Webmasters Note: Jeremy Harte,
Bourne Hall Museum Curator, has written an article on George Gissing's stay in Epsom, without being aware of Brian Bouchard's interest in the subject. I feel that these accounts complement each other so I am very happy to include both on this page.
George Gissing in Epsom
George Gissing
Date and source unknown
When George Gissing arrived in Epsom in 1894, his domestic life was in tatters. Many people knew the young novelist through his books, which recount the personal and commercial struggles of the lower middle classes, as well as the proletarians on whom they depended. Few were acquainted with him personally, since George had cut off contact with the literary world after his disastrous second marriage. Reading his diaries, you wonder - as so often in the biographies of great writers - how someone with such a profound insight into other people's lives could make such a hash of his own.
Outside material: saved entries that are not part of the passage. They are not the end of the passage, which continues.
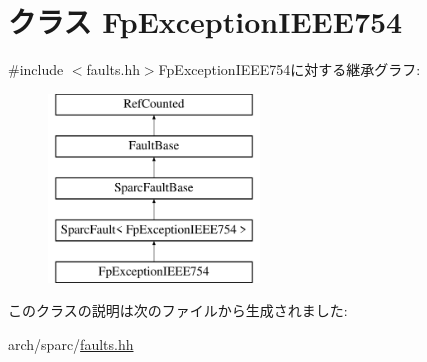 \hypertarget{classSparcISA_1_1FpExceptionIEEE754}{
\section{クラス FpExceptionIEEE754}
\label{classSparcISA_1_1FpExceptionIEEE754}
}


{\ttfamily \#include $<$faults.hh$>$}FpExceptionIEEE754に対する継承グラフ:\begin{figure}[H]
\begin{center}
\leavevmode
\includegraphics[height=5cm]{classSparcISA_1_1FpExceptionIEEE754}
\end{center}
\end{figure}


このクラスの説明は次のファイルから生成されました:\begin{DoxyCompactItemize}
\item 
arch/sparc/\hyperlink{arch_2sparc_2faults_8hh}{faults.hh}\end{DoxyCompactItemize}
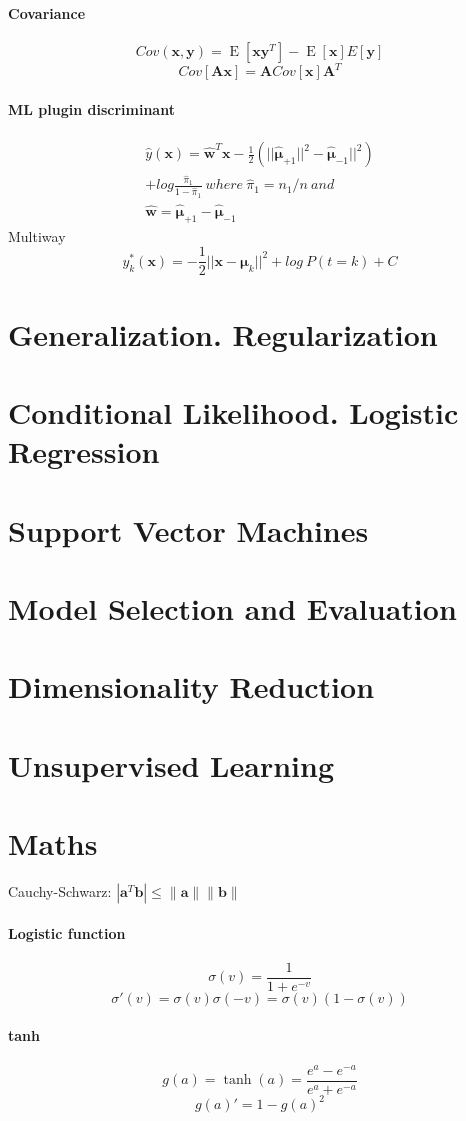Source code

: \documentclass[7pt]{scrartcl}
\DeclareMathOperator{\E}{E}
\begin{document}
\begin{multicols}{4}
\paragraph{Covariance}
$$Cov(\mathbf x, \mathbf y) = \E[\mathbf x \mathbf y ^ T] - \E[\mathbf x]E[\mathbf y]$$
$$Cov[\mathbf A \mathbf x] = \mathbf A Cov[\mathbf x] \mathbf A^T$$

\paragraph{ML plugin discriminant}
\begin{equation*}
\begin{split}
\hat{y}(\mathbf{x}) = \hat{\mathbf{w}}^T \mathbf{x} - \frac{1}{2}(||\hat{\mathbf{\mu}}_{+1} ||^2 - \hat{\mathbf{\mu}}_{-1} ||^2) \\ + log\frac{\hat{\pi}_1}{1-\hat{\pi}_1} ~ where~ \hat{\pi}_1 = n_1 / n ~ and~  \\ \hat{\mathbf{w}}=\hat{\mathbf{\mu}}_{+1} - \hat{\mathbf{\mu}}_{-1}
\end{split}
\end{equation*}
Multiway \[y_k^*(\mathbf{x}) = -\frac{1}{2}||\mathbf{x}-\mathbf{\mu}_k||^2 + log~P(t=k) + C\]


\section{Generalization. Regularization}
\section{Conditional Likelihood. Logistic Regression}
\section{Support Vector Machines}
\section{Model Selection and Evaluation}
\section{Dimensionality Reduction}
\section{Unsupervised Learning}
\section{Maths}
Cauchy-Schwarz: $|\mathbf a ^T \mathbf b|\leq \| \mathbf a \| \| \mathbf b \|$
\paragraph{Logistic function}
$$\sigma(v) = \frac{1}{1+e^{-v}}$$
$$\sigma'(v) = \sigma(v)\sigma(-v) = \sigma(v)(1-\sigma(v))$$
\paragraph{tanh}
$$g(a)=\tanh(a)=\frac{e^a-e^{-a}}{e^a + e^{-a}}$$
$$g(a)'=1 - g(a)^2$$
\end{multicols}
\end{document}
The son of a Wakefield family, George went to university at Manchester, where he took with Nell Harrison, a young prostitute, and in a gallant attempt to keep her off the streets he began to give her money - first his own, and then other people's. This was soon found out, and after a month in prison George was shipped to America where he began a new life as a journalist. Returning to England in 1877, he married Nell, who gave up prostitution and became an alcoholic instead. They separated in 1883 and she died five years later.
A stream of novels brought George to fame but he retained a profound lack of self-worth. Dismissing the possibility of marriage with someone from his own background, he determined to marry 'a decent work-girl' and in 1891 he introduced himself to the first young woman he met on the streets. She was Edith Underwood of Camden Town, and George was convinced that she was so 'gentle and pliable' that, once she had got used to country life and been trained out of her Cockney accent, she would make an ideal wife. Edith thought otherwise. By the time they were married, in 1891, it was obvious that things were going to go wrong.
At first the Gissings lived in Exeter, where their first child, Walter, was born. He was about the only thing that his parents had in common, and Walter was a demanding baby. The complete isolation from family and friends became too much for them, and they moved back to the London suburbs. 'More than half the misery of life is due to the ignorance and childishness of women', wrote George. Edith didn't write to anyone: but she said a lot, and loudly. And it is in this state of things that we find them moving, in September 1894, to Worple Road.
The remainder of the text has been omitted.